Volunteers rarely know what they may be doing during their next shift. “Last week, I made that trellis over there. That was fun,” says Jessica Beers, pointing to a 4-foot- tall structure made from wire fencing and bamboo. Jessica, a UNC graduate student working on her Ph.D. in pharmaceutical science, has volunteered there for almost a year.
She discovered the garden through the university’s Counseling and Psychological Services facility. “I was having some trouble at the time, and they recommended this as a good way to destress,” Jessica says. “Just getting my hands in the dirt relieves a lot of stress. It gets me outside, and it’s nice to know that I’m helping other people.” “Weeding has become my zen experience of the week,” says Kathleen Lindner, the executive director for the Center for European Studies at UNC. “Who knew I would grow up to love a task I hated as a kid.” Kathleen and her son, Paul, 16, and daughter Margaret, 14, have been volunteering since October 2020. “I absolutely love spending time with my [kids] at the garden … doing something we enjoy,” she says. “Sometimes we are quiet, and sometimes we have conversations I cherish.”

But Claire’s most important volunteer has been her husband, Fred Stang. “Fred does a lot of the design work,” Claire says. “He built a hands-free wash station and hands- free compost receptacle. He also helps write grants and guides the volunteers [with tasks]. He has been an integral part of this garden and my right-hand man.”
The garden produces roughly 5,000 pounds of produce per year, with a total of 54,814 pounds since it started in early 2010. All of the produce harvested is distributed to nearly 400 families of UNC housekeepers, the majority of whom are refugees from Burma.
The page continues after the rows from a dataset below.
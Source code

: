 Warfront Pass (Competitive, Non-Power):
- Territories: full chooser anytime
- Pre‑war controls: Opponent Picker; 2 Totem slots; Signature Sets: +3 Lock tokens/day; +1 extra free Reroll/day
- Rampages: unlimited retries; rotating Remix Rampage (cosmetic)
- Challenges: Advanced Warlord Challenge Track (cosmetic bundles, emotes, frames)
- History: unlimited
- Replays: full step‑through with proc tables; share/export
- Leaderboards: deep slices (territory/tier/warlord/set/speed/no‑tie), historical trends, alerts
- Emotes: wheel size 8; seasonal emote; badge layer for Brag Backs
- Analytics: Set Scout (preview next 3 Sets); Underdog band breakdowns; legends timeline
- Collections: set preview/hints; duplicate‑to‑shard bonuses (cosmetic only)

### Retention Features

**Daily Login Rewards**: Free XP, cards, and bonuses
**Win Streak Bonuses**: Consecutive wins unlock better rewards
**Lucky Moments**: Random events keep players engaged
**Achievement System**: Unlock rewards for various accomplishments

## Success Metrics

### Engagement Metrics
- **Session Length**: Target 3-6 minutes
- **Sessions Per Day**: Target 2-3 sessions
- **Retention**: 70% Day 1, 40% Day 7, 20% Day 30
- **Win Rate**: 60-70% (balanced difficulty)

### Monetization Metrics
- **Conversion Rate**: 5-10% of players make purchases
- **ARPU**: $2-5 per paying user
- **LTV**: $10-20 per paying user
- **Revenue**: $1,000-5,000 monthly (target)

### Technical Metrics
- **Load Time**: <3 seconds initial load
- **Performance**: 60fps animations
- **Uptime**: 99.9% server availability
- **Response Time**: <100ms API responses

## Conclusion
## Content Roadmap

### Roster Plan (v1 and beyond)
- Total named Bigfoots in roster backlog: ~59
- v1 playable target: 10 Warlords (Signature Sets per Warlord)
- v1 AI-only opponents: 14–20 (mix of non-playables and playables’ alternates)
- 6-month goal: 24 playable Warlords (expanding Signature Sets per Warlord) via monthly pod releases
Along with the usual crops of lettuce, carrots, onions and tomatoes, CCG grows produce more familiar to its recipients, including yardlong beans, snake gourds, hot peppers, okra and Chinese cabbage. Typically, recipients came to CCG to receive harvested produce, but in COVID-19 times, Claire had to improvise.
“Initially, we had to close the garden. For the first few months, we didn’t have any volunteers,” Claire says. “It was just myself and an assistant doing whatever work we could.” As restrictions relaxed in summer 2020, medical students began volunteering for CCG. By the end of the summer, 1,407 pounds of produce went primarily to front-line workers as well as transportation and custodial staff for UNC Hospitals. “[The medical students] really got us through the summer months,” Claire says. By the fall, CCG was able to return to distributing produce to the housekeeping staff. “We pack the food ourselves into 14 bags stuffed as full as we can and fit them in the refrigerator at the headquarters,” Claire says. “Then [the food] is distributed to the various groups of housekeepers. I’m hoping it won’t be too much longer until we can go back to having recipients come to the garden and help themselves to the food.”
Claire continues to introduce new plants to CCG including blackberries, pineapple guava and goumi berries, as well as native pollinator plants like bee balm. But what excites Claire the most is the new partnership between the Botanical Garden and the American Indian Center (located across the street from CCG). “There are plans in the works to build [the] American Indian Cultural Garden right next to our garden. We are very excited to have this neighbor garden and to be involved in the design,” she says. From an expanding variety of produce to the introduction of a sister garden, the Carolina Community Garden continues to grow strong.